Tell your crew to be easy
niggas run around
With them fake frowns sell 'em on eBay

Get word to the DJ
tell 'em Staten Island's in the house
put the record on replay

Friday, June 02, 2006

A Friendly Hello

What better time to start fresh than a Friday afternoon, five minutes to six o'clock, water boiling on the stove waiting to be impregnated with Annie's macaroni and cheese, all bad memories of the work week shoved neatly out of my brain and lodged in the knots that make up my neck and upper back. I just spent about twenty minutes waiting for a rock in my backyard to move because I thought it might be a bunny. That's the kind of inspiring atmosphere in which great things are born, or reborn, or removed from MySpace and replanted in a somewhat more respectable internet venue.
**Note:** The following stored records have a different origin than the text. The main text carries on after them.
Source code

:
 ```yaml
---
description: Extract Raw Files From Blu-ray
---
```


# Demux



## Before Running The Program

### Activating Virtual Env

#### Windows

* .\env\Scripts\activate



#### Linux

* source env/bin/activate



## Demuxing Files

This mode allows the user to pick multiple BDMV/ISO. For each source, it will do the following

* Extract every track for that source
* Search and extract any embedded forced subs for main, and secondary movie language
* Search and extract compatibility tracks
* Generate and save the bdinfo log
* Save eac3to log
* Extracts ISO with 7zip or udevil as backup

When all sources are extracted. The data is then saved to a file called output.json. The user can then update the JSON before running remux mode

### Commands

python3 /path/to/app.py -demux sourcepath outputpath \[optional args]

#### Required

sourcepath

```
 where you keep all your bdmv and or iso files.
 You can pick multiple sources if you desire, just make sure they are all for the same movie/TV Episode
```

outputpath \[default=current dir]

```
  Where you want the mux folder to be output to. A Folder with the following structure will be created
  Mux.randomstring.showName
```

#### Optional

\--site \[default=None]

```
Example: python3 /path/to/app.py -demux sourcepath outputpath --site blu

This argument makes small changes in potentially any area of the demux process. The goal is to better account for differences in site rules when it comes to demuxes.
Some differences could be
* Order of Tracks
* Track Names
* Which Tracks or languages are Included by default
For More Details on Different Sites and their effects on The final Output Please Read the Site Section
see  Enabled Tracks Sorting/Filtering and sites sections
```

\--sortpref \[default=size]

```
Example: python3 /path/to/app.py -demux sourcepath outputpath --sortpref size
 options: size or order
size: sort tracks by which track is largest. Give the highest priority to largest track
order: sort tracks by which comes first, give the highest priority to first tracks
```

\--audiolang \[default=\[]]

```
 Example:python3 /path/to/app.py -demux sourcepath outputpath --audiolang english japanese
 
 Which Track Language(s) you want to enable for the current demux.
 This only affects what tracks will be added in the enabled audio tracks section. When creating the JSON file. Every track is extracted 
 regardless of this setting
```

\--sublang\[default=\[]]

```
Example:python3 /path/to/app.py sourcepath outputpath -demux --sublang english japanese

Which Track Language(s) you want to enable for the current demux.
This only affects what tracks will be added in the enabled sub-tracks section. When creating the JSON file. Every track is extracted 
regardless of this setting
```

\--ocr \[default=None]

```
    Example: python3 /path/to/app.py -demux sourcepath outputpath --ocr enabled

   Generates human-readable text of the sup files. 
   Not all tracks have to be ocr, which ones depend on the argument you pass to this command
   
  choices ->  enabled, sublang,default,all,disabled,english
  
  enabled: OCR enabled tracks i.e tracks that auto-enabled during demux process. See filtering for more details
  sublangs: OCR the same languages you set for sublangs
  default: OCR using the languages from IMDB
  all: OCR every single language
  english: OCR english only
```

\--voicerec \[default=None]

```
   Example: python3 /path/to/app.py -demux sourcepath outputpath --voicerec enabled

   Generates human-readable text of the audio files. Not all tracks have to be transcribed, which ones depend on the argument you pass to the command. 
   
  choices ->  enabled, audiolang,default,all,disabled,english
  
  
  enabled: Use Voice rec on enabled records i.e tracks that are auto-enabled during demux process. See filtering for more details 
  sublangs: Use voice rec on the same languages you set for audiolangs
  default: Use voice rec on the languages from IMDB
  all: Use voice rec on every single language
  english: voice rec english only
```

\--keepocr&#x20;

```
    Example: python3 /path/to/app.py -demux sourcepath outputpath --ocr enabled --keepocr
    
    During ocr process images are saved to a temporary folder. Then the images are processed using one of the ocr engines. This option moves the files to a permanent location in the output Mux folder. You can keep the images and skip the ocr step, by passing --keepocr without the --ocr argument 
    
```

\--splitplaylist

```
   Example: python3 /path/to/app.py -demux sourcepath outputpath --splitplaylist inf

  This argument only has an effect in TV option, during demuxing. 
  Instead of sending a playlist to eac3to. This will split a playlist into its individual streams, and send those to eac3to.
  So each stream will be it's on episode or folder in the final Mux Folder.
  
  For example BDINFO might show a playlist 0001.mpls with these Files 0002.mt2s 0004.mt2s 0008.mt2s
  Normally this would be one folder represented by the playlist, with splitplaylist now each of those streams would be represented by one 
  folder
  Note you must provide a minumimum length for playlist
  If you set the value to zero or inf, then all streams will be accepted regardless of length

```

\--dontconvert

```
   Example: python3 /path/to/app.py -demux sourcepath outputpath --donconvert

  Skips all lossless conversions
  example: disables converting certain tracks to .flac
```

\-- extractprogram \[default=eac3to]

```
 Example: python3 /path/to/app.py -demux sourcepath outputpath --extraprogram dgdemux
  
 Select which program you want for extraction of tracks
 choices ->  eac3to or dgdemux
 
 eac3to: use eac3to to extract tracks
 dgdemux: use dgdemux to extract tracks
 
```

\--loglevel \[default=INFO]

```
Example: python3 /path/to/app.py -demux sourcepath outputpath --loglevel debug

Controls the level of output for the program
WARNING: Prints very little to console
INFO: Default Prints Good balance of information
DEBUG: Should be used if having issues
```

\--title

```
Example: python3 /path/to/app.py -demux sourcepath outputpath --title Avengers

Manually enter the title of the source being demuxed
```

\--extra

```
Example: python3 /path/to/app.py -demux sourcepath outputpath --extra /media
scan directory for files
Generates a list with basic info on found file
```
What do you think of the new name? Did you ever see a dog house that's shaped like an igloo? Did you consider it for more than a few seconds? Because if you did, you should have realized that it was both impeccibly practical and impossibly absurd at the same time. You should have wanted to buy one for a moment, just before you relized you didn't have a dog. Then, the next instant sent you red with rage and you wanted to burn the fucking thing for being so stupid, so pointless, I mean, an igloo for a dog. Why does it have to be round like that? What the fuck is wrong with you people?

So you leave the store feeling utterly ridiculous, almost embarassed at yourself and that's what I try to go for with my writing.

Hence the title.

So that's it, I'm just saying hello, and here's this thing, etc. etc., I'm going to get something to eat and call Zach.

I should have my first ligitimate post up by Sunday evening.